# My 38g planted tank



## CloneME (Feb 24, 2006)

I have had this tank going for about a month now. Started out with a few crypts, some dwarf sag, and some algae infested wisteria from petsmart. Its starting to actually look pretty good now. Starting to get the wisteria to a height that I like and I picked up some japonica that is starting to look healthy again after being in a box for over a week during shipment. Just wanted to say thanks to everyone on here who has given me advice from when I started.

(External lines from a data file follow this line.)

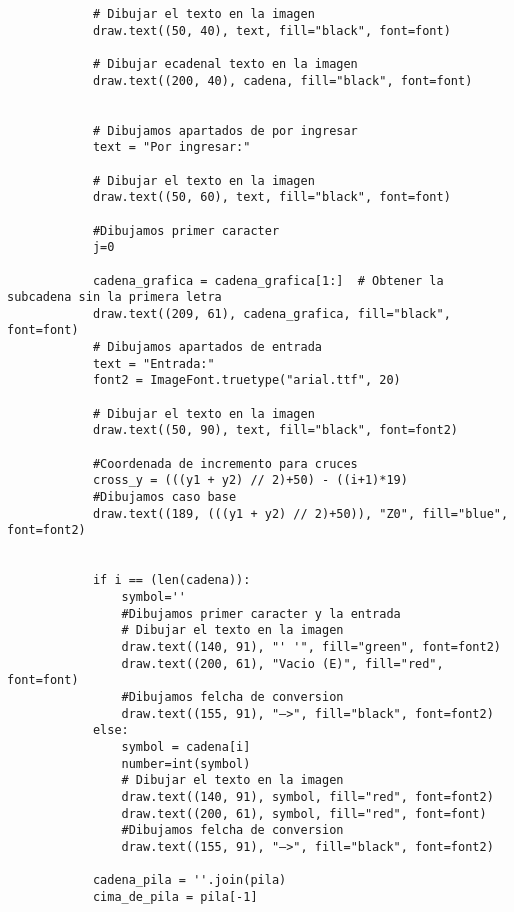 \begin{enumerate}
\begin{lstlisting}
            # Dibujar el texto en la imagen
            draw.text((50, 40), text, fill="black", font=font)
            
            # Dibujar ecadenal texto en la imagen 
            draw.text((200, 40), cadena, fill="black", font=font) 
            
            
            # Dibujamos apartados de por ingresar
            text = "Por ingresar:"

            # Dibujar el texto en la imagen
            draw.text((50, 60), text, fill="black", font=font)
            
            #Dibujamos primer caracter
            j=0
            
            cadena_grafica = cadena_grafica[1:]  # Obtener la subcadena sin la primera letra
            draw.text((209, 61), cadena_grafica, fill="black", font=font)
            # Dibujamos apartados de entrada
            text = "Entrada:"
            font2 = ImageFont.truetype("arial.ttf", 20)

            # Dibujar el texto en la imagen
            draw.text((50, 90), text, fill="black", font=font2)
            
            #Coordenada de incremento para cruces
            cross_y = (((y1 + y2) // 2)+50) - ((i+1)*19)
            #Dibujamos caso base
            draw.text((189, (((y1 + y2) // 2)+50)), "Z0", fill="blue", font=font2)
            
            
            if i == (len(cadena)):
                symbol=''
                #Dibujamos primer caracter y la entrada
                # Dibujar el texto en la imagen
                draw.text((140, 91), "' '", fill="green", font=font2)
                draw.text((200, 61), "Vacio (E)", fill="red", font=font)
                #Dibujamos felcha de conversion
                draw.text((155, 91), "—>", fill="black", font=font2)
            else:
                symbol = cadena[i]
                number=int(symbol)
                # Dibujar el texto en la imagen
                draw.text((140, 91), symbol, fill="red", font=font2)
                draw.text((200, 61), symbol, fill="red", font=font)
                #Dibujamos felcha de conversion
                draw.text((155, 91), "—>", fill="black", font=font2)
                
            cadena_pila = ''.join(pila)
            cima_de_pila = pila[-1]
            

\end{lstlisting}
\end{enumerate}
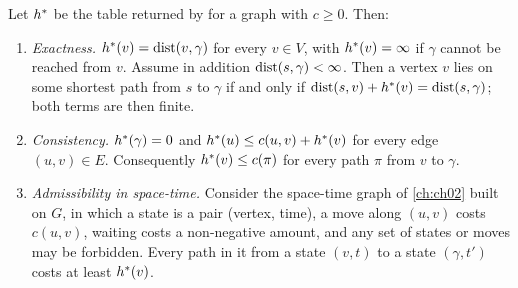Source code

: \begin{theorem}
\label{thm:ch03-true-distance}
%
Let $\hcost^*$ be the table returned by  for a graph with $c\ge0$.
Then:
\begin{enumerate}
  \item \emph{Exactness.} $\hcost^*(v)=\dist(v,\gamma)$ for every $v\in V$, with
$\hcost^*(v)=\infty$ if $\gamma$ cannot be reached from $v$. Assume in addition
$\dist(s,\gamma)<\infty$. Then a vertex $v$ lies on some shortest path from $s$ to $\gamma$ if and only
if $\dist(s,v)+\hcost^*(v)=\dist(s,\gamma)$; both terms are then finite.
  \item \emph{Consistency.} $\hcost^*(\gamma)=0$ and $\hcost^*(u)\le c(u,v)+\hcost^*(v)$ for every
edge $(u,v)\in E$. Consequently $\hcost^*(v)\le c(\pi)$ for every path $\pi$ from $v$ to $\gamma$.
  \item \emph{Admissibility in space-time.} Consider the space-time graph of \cref{ch:ch02}
built on $G$, in which a state is a pair (vertex, time), a move along $(u,v)$ costs $c(u,v)$,
waiting costs a non-negative amount, and any set of states or moves may be forbidden. Every
path in it from a state $(v,t)$ to a state $(\gamma,t')$ costs at least $\hcost^*(v)$.
\end{enumerate}
\end{theorem}
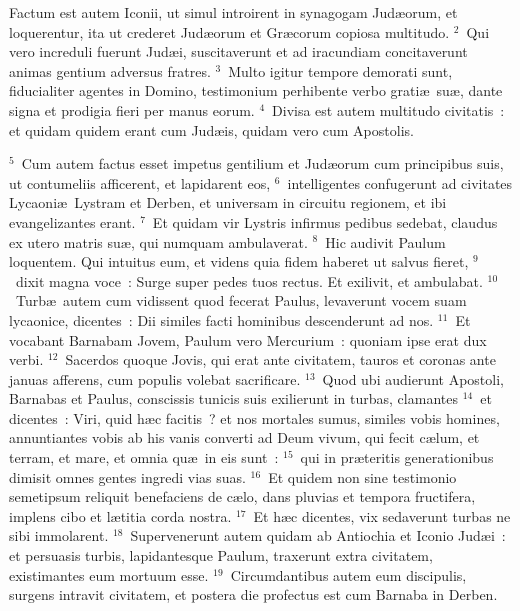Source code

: \lettrine[lines=3,image=true,loversize=0.05,lraise=-0.03]{F}{}actum est autem Iconii, ut simul introirent in synagogam Jud\ae orum, et loquerentur, ita ut crederet Jud\ae orum et Gr\ae corum copiosa multitudo.
${}^{2}$~Qui vero increduli fuerunt Jud\ae i, suscitaverunt et ad iracundiam concitaverunt animas gentium adversus fratres.
${}^{3}$~Multo igitur tempore demorati sunt, fiducialiter agentes in Domino, testimonium perhibente verbo grati\ae\ su\ae , dante signa et prodigia fieri per manus eorum.
${}^{4}$~Divisa est autem multitudo civitatis~: et quidam quidem erant cum Jud\ae is, quidam vero cum Apostolis.


${}^{5}$~Cum autem factus esset impetus gentilium et Jud\ae orum cum principibus suis, ut contumeliis afficerent, et lapidarent eos,
${}^{6}$~intelligentes confugerunt ad civitates Lycaoni\ae\ Lystram et Derben, et universam in circuitu regionem, et ibi evangelizantes erant.
${}^{7}$~Et quidam vir Lystris infirmus pedibus sedebat, claudus ex utero matris su\ae , qui numquam ambulaverat.
${}^{8}$~Hic audivit Paulum loquentem. Qui intuitus eum, et videns quia fidem haberet ut salvus fieret,
${}^{9}$~dixit magna voce~: Surge super pedes tuos rectus. Et exilivit, et ambulabat.
${}^{10}$~Turb\ae\ autem cum vidissent quod fecerat Paulus, levaverunt vocem suam lycaonice, dicentes~: Dii similes facti hominibus descenderunt ad nos.
${}^{11}$~Et vocabant Barnabam Jovem, Paulum vero Mercurium~: quoniam ipse erat dux verbi.
${}^{12}$~Sacerdos quoque Jovis, qui erat ante civitatem, tauros et coronas ante januas afferens, cum populis volebat sacrificare.
${}^{13}$~Quod ubi audierunt Apostoli, Barnabas et Paulus, conscissis tunicis suis exilierunt in turbas, clamantes
${}^{14}$~et dicentes~: Viri, quid h\ae c facitis~? et nos mortales sumus, similes vobis homines, annuntiantes vobis ab his vanis converti ad Deum vivum, qui fecit c\ae lum, et terram, et mare, et omnia qu\ae\ in eis sunt~:
${}^{15}$~qui in pr\ae teritis generationibus dimisit omnes gentes ingredi vias suas.
${}^{16}$~Et quidem non sine testimonio semetipsum reliquit benefaciens de c\ae lo, dans pluvias et tempora fructifera, implens cibo et l\ae titia corda nostra.
${}^{17}$~Et h\ae c dicentes, vix sedaverunt turbas ne sibi immolarent.
${}^{18}$~Supervenerunt autem quidam ab Antiochia et Iconio Jud\ae i~: et persuasis turbis, lapidantesque Paulum, traxerunt extra civitatem, existimantes eum mortuum esse.
${}^{19}$~Circumdantibus autem eum discipulis, surgens intravit civitatem, et postera die profectus est cum Barnaba in Derben.


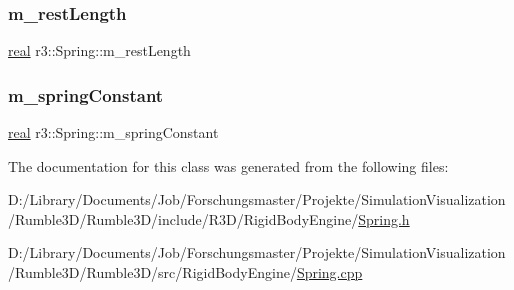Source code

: \mbox{\label{classr3_1_1_spring_ad1c8ba98c782bee7f9896d0c868b9ee7}} 
\subsubsection{\texorpdfstring{m\+\_\+rest\+Length}{m\_restLength}}
{\footnotesize\ttfamily \mbox{\hyperlink{namespacer3_ab2016b3e3f743fb735afce242f0dc1eb}{real}} r3\+::\+Spring\+::m\+\_\+rest\+Length\hspace{0.3cm}{\ttfamily [protected]}}

\mbox{\label{classr3_1_1_spring_a06963e33fd2c3f8e25ddd345324b292b}} 
\subsubsection{\texorpdfstring{m\+\_\+spring\+Constant}{m\_springConstant}}
{\footnotesize\ttfamily \mbox{\hyperlink{namespacer3_ab2016b3e3f743fb735afce242f0dc1eb}{real}} r3\+::\+Spring\+::m\+\_\+spring\+Constant\hspace{0.3cm}{\ttfamily [protected]}}



The documentation for this class was generated from the following files\+:\begin{DoxyCompactItemize}
\item 
D\+:/\+Library/\+Documents/\+Job/\+Forschungsmaster/\+Projekte/\+Simulation\+Visualization/\+Rumble3\+D/\+Rumble3\+D/include/\+R3\+D/\+Rigid\+Body\+Engine/\mbox{\hyperlink{_spring_8h}{Spring.\+h}}\item 
D\+:/\+Library/\+Documents/\+Job/\+Forschungsmaster/\+Projekte/\+Simulation\+Visualization/\+Rumble3\+D/\+Rumble3\+D/src/\+Rigid\+Body\+Engine/\mbox{\hyperlink{_spring_8cpp}{Spring.\+cpp}}\end{DoxyCompactItemize}
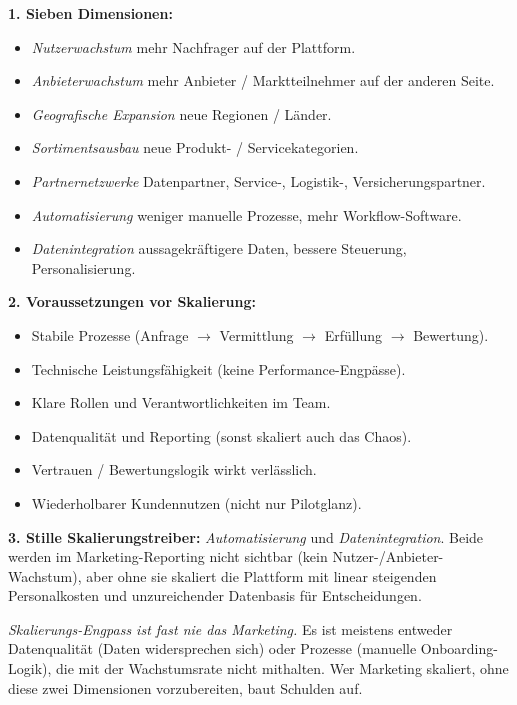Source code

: \documentclass[11pt,a4paper,oneside]{article}
\begin{document}
\begin{loesungbox}
\textbf{1. Sieben Dimensionen:}
\begin{itemize}
  \item \emph{Nutzerwachstum} \textendash{} mehr Nachfrager auf der Plattform.
  \item \emph{Anbieterwachstum} \textendash{} mehr Anbieter / Marktteilnehmer auf der anderen Seite.
  \item \emph{Geografische Expansion} \textendash{} neue Regionen / Länder.
  \item \emph{Sortimentsausbau} \textendash{} neue Produkt- / Servicekategorien.
  \item \emph{Partnernetzwerke} \textendash{} Datenpartner, Service-, Logistik-, Versicherungspartner.
  \item \emph{Automatisierung} \textendash{} weniger manuelle Prozesse, mehr Workflow-Software.
  \item \emph{Datenintegration} \textendash{} aussagekräftigere Daten, bessere Steuerung, Personalisierung.
\end{itemize}

\textbf{2. Voraussetzungen vor Skalierung:}
\begin{itemize}
  \item Stabile Prozesse (Anfrage $\rightarrow$ Vermittlung $\rightarrow$ Erfüllung $\rightarrow$ Bewertung).
  \item Technische Leistungsfähigkeit (keine Performance-Engpässe).
  \item Klare Rollen und Verantwortlichkeiten im Team.
  \item Datenqualität und Reporting (sonst skaliert auch das Chaos).
  \item Vertrauen / Bewertungslogik wirkt verlässlich.
  \item Wiederholbarer Kundennutzen (nicht nur Pilotglanz).
\end{itemize}

\textbf{3. Stille Skalierungstreiber:}
\emph{Automatisierung} und \emph{Datenintegration}. Beide werden im Marketing-Reporting nicht sichtbar (kein Nutzer-/Anbieter-Wachstum), aber ohne sie skaliert die Plattform mit linear steigenden Personalkosten und unzureichender Datenbasis für Entscheidungen.

\begin{merkbox}[Managementhinweis]
\emph{Skalierungs-Engpass ist fast nie das Marketing.} Es ist meistens entweder Datenqualität (Daten widersprechen sich) oder Prozesse (manuelle Onboarding-Logik), die mit der Wachstumsrate nicht mithalten. Wer Marketing skaliert, ohne diese zwei Dimensionen vorzubereiten, baut Schulden auf.
\end{merkbox}
\end{loesungbox}
\end{document}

Anyways here are the pics, comments or suggestions would be appreciated.
Thanks
Biz

When I started
























How it looks now


----------



## rickstsi (Apr 6, 2007)

Looking good







What fish are you going to put in there.


----------



## CloneME (Feb 24, 2006)

Huh that is weird none of the pictures have any fish in them. Right now I have 3 clown loaches, 4 corys, 5 otos, 2 neon tetras, and a rosy red shark in the tank. Still looking to pick up a blue ram, but haven't been able to find any localy.
Biz


----------



## blacklabel (Feb 12, 2007)

very nice. really filled out quick. im getting the live plant bug again and i have that same sized tank. im thinking of lighting it up and dosing it and gradually transfering plants to my 125. what kind of light and ferts are you using? co2? thanks


----------



## maknwar (Jul 16, 2007)

That wisteria is going to be a nuisance with high light and co2. It grows way to fast for me, and I dont have co2. But your tank looks awesome.


----------



## CloneME (Feb 24, 2006)

BlackLabel said:


> That wisteria is going to be a nuisance with high light and co2. It grows way to fast for me, and I dont have co2. But your tank looks awesome.


Ya the wisteria is growing extremely fast, about half the height of the tank a week it seems like. I am waiting on some plants to arrive when I get back from vacation and then most of it will be out. I will probably keep only one or two plants and put the rest in my 125g. 
Thanks
Biz


----------